EXERCISE DESCRIPTION —
Whenever a line contains the string "JSON", copy it out of the entries.
* * *
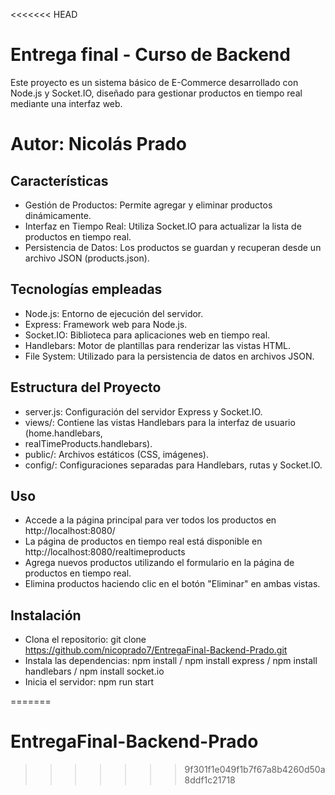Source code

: <<<<<<< HEAD
# Entrega final - Curso de Backend
Este proyecto es un sistema básico de E-Commerce desarrollado con Node.js y Socket.IO, diseñado para gestionar productos en tiempo real mediante una interfaz web.
# Autor: Nicolás Prado

## Características
-  Gestión de Productos: Permite agregar y eliminar productos dinámicamente.
- Interfaz en Tiempo Real: Utiliza Socket.IO para actualizar la lista de productos en tiempo real.
- Persistencia de Datos: Los productos se guardan y recuperan desde un archivo JSON (products.json).

## Tecnologías empleadas
- Node.js: Entorno de ejecución del servidor.
- Express: Framework web para Node.js.
- Socket.IO: Biblioteca para aplicaciones web en tiempo real.
- Handlebars: Motor de plantillas para renderizar las vistas HTML.
- File System: Utilizado para la persistencia de datos en archivos JSON.

## Estructura del Proyecto
- server.js: Configuración del servidor Express y Socket.IO.
- views/: Contiene las vistas Handlebars para la interfaz de usuario (home.handlebars,
- realTimeProducts.handlebars).
- public/: Archivos estáticos (CSS, imágenes).
- config/: Configuraciones separadas para Handlebars, rutas y Socket.IO.

## Uso
- Accede a la página principal para ver todos los productos en http://localhost:8080/
- La página de productos en tiempo real está disponible en http://localhost:8080/realtimeproducts
- Agrega nuevos productos utilizando el formulario en la página de productos en tiempo real.
- Elimina productos haciendo clic en el botón "Eliminar" en ambas vistas.

## Instalación
- Clona el repositorio: git clone https://github.com/nicoprado7/EntregaFinal-Backend-Prado.git
- Instala las dependencias: npm install / npm install express  / npm install handlebars /
npm install socket.io
- Inicia el servidor: npm run start
 
=======
# EntregaFinal-Backend-Prado
>>>>>>> 9f301f1e049f1b7f67a8b4260d50a8ddf1c21718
* * *
SOLUTION —
- Persistencia de Datos: Los productos se guardan y recuperan desde un archivo JSON (products.json).
- File System: Utilizado para la persistencia de datos en archivos JSON.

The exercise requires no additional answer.